(Beginning of INFORMATION PROVIDED)

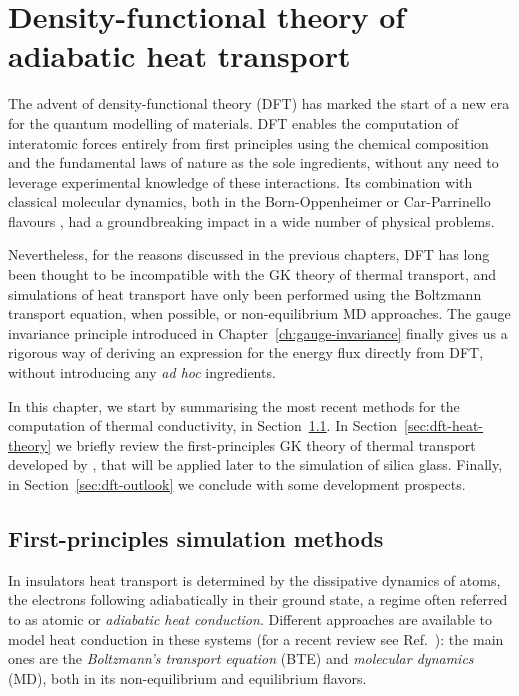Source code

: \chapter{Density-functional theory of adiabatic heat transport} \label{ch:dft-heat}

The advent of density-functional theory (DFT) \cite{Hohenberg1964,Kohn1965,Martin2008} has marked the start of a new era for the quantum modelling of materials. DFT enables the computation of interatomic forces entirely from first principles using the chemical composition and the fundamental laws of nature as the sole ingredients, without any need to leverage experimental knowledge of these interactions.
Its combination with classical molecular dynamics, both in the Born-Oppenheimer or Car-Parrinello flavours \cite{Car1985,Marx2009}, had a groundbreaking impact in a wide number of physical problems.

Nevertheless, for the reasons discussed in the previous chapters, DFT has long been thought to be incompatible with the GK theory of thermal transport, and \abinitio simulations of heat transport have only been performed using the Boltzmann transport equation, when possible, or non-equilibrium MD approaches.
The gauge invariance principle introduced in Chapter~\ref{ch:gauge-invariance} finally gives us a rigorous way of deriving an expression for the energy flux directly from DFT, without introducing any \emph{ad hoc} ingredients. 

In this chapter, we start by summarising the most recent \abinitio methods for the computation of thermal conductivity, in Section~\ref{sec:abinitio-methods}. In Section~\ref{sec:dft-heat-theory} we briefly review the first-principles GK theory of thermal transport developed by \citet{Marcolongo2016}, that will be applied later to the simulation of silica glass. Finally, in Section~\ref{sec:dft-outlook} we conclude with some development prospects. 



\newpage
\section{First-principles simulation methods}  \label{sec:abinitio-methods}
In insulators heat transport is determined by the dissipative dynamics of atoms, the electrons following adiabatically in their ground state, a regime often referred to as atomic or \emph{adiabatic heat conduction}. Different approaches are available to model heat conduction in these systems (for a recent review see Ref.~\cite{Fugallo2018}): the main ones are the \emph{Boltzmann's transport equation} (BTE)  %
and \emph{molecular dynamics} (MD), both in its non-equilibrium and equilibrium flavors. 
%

(End of INFORMATION PROVIDED)

» ACTIVITY
Word for word, return the entries above, but without any pictures.

» OUTPUT
Source code

: \chapter{Density-functional theory of adiabatic heat transport} \label{ch:dft-heat}

The advent of density-functional theory (DFT) \cite{Hohenberg1964,Kohn1965,Martin2008} has marked the start of a new era for the quantum modelling of materials. DFT enables the computation of interatomic forces entirely from first principles using the chemical composition and the fundamental laws of nature as the sole ingredients, without any need to leverage experimental knowledge of these interactions.
Its combination with classical molecular dynamics, both in the Born-Oppenheimer or Car-Parrinello flavours \cite{Car1985,Marx2009}, had a groundbreaking impact in a wide number of physical problems.

Nevertheless, for the reasons discussed in the previous chapters, DFT has long been thought to be incompatible with the GK theory of thermal transport, and \abinitio simulations of heat transport have only been performed using the Boltzmann transport equation, when possible, or non-equilibrium MD approaches.
The gauge invariance principle introduced in Chapter~\ref{ch:gauge-invariance} finally gives us a rigorous way of deriving an expression for the energy flux directly from DFT, without introducing any \emph{ad hoc} ingredients. 

In this chapter, we start by summarising the most recent \abinitio methods for the computation of thermal conductivity, in Section~\ref{sec:abinitio-methods}. In Section~\ref{sec:dft-heat-theory} we briefly review the first-principles GK theory of thermal transport developed by \citet{Marcolongo2016}, that will be applied later to the simulation of silica glass. Finally, in Section~\ref{sec:dft-outlook} we conclude with some development prospects. 



\newpage
\section{First-principles simulation methods}  \label{sec:abinitio-methods}
In insulators heat transport is determined by the dissipative dynamics of atoms, the electrons following adiabatically in their ground state, a regime often referred to as atomic or \emph{adiabatic heat conduction}. Different approaches are available to model heat conduction in these systems (for a recent review see Ref.~\cite{Fugallo2018}): the main ones are the \emph{Boltzmann's transport equation} (BTE)  %
and \emph{molecular dynamics} (MD), both in its non-equilibrium and equilibrium flavors. 
%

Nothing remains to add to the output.